All lines holding the word "numberwithin" are to be copied from the records beneath.

**SOURCE MATERIAL:**

───

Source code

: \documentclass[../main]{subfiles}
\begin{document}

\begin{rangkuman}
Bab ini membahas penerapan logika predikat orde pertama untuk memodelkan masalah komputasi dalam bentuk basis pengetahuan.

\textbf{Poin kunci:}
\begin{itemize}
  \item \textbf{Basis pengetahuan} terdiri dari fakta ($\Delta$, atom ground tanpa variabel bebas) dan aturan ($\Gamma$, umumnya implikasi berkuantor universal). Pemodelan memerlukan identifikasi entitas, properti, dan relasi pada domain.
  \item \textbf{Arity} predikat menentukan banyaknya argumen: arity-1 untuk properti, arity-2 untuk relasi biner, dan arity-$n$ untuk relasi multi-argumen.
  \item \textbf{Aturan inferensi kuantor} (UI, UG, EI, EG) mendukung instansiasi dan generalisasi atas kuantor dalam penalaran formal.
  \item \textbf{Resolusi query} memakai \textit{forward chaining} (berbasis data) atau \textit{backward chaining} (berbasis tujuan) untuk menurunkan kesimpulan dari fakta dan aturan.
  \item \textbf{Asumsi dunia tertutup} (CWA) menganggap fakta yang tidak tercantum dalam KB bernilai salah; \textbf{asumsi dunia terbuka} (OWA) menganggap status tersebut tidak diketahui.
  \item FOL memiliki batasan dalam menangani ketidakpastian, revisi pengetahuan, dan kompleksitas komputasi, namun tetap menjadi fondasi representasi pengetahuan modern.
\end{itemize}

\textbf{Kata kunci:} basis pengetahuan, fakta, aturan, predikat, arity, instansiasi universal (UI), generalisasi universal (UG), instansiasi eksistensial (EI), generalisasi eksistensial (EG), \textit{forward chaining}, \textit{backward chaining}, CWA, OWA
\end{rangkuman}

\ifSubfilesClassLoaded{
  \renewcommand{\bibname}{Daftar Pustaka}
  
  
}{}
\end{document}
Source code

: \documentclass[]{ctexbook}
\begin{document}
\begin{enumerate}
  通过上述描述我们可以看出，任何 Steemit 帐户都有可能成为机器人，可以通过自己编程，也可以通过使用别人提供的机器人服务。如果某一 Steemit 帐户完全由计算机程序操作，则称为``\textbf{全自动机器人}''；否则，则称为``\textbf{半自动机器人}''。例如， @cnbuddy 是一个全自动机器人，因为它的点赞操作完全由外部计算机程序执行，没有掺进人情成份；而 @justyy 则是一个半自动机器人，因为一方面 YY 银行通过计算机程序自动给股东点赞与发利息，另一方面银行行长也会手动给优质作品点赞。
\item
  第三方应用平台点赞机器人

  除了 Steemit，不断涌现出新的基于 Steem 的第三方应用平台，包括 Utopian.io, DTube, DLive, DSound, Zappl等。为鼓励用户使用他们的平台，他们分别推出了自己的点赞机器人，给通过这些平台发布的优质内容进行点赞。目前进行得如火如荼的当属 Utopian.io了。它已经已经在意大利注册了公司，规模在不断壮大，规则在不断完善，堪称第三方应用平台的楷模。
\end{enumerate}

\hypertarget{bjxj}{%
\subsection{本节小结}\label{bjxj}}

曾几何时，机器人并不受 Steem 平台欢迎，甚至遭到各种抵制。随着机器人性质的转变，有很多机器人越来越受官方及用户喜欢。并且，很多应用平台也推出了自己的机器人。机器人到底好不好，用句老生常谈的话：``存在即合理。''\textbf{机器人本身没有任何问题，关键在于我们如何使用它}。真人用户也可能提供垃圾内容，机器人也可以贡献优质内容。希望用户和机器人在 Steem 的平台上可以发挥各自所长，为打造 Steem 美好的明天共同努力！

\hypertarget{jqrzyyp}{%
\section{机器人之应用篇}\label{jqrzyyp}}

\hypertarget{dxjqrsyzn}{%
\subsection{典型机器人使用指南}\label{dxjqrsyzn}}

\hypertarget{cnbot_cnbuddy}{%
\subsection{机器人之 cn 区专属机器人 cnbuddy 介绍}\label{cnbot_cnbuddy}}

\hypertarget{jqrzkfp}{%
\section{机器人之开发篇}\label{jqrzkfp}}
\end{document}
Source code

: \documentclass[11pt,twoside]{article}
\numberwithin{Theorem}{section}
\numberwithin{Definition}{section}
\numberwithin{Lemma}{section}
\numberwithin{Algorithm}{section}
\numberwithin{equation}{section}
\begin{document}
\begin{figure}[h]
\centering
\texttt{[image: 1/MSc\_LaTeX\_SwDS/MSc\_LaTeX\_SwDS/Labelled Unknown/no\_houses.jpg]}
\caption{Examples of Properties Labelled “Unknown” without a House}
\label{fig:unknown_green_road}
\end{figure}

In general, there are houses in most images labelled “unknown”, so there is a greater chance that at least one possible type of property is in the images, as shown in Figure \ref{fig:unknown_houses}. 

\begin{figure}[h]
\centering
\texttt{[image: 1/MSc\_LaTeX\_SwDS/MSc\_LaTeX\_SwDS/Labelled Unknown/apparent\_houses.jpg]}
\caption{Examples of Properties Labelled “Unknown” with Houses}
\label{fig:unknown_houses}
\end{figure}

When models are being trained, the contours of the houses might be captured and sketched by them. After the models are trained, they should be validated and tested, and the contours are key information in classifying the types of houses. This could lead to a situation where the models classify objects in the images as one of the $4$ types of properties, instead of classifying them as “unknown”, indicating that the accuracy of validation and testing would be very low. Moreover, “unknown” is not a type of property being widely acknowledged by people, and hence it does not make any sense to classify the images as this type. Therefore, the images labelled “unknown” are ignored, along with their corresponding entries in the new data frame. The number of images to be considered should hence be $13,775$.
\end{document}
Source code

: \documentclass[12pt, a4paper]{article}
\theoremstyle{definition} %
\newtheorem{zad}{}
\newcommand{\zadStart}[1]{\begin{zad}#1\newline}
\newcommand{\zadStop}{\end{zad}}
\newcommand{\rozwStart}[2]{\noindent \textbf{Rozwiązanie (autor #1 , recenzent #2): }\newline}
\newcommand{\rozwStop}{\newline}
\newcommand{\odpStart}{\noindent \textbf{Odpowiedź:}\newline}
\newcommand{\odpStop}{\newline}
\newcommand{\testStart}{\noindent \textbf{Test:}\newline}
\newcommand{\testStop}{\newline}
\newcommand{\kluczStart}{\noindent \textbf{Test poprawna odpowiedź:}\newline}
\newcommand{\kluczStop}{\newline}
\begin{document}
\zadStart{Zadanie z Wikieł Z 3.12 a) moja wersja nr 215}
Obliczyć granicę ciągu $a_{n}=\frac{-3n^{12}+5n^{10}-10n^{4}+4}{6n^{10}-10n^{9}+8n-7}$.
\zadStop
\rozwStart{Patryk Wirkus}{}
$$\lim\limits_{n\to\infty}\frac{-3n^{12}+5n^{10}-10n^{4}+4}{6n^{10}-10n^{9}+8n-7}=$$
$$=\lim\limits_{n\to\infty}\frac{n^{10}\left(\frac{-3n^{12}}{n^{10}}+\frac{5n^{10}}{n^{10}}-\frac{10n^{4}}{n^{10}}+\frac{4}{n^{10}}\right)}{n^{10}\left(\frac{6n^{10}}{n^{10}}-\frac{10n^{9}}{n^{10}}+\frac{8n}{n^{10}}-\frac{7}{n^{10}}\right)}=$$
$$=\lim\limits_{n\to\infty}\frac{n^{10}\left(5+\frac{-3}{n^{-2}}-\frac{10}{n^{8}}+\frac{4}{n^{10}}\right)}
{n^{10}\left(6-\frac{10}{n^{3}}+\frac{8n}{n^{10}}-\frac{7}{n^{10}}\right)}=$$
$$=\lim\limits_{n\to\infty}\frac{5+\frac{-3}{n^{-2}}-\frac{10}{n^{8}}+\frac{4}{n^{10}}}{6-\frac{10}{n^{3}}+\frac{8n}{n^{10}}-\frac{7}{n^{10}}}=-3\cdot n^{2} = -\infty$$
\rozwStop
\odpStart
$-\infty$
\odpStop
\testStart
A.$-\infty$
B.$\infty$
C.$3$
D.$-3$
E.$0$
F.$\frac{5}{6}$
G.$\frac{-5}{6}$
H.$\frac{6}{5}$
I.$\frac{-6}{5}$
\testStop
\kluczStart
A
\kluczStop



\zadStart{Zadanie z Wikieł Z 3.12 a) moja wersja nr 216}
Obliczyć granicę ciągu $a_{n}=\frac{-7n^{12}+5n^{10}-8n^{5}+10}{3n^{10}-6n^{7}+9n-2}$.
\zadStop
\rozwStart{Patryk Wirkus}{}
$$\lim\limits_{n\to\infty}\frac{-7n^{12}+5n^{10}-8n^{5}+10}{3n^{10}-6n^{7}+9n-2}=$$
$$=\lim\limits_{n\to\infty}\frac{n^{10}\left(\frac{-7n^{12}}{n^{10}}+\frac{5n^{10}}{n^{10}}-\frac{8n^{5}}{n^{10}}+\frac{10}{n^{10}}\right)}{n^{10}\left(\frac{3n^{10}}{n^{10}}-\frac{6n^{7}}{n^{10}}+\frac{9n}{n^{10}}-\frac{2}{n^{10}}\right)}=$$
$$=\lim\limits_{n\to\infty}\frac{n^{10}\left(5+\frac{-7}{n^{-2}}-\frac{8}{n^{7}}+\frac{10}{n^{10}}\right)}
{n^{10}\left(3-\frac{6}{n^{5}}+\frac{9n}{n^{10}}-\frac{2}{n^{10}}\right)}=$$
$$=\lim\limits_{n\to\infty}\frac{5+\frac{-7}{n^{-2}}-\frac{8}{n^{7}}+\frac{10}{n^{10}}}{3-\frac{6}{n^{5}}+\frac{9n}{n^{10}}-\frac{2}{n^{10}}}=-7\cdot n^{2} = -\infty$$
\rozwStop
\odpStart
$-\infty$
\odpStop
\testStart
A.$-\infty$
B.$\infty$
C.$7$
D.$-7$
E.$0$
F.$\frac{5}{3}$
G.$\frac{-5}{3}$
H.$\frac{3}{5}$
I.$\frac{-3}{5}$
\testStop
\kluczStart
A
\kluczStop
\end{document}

───

**ANSWER SPACE:**
\numberwithin{Theorem}{section}
\numberwithin{Definition}{section}
\numberwithin{Lemma}{section}
\numberwithin{Algorithm}{section}
\numberwithin{equation}{section}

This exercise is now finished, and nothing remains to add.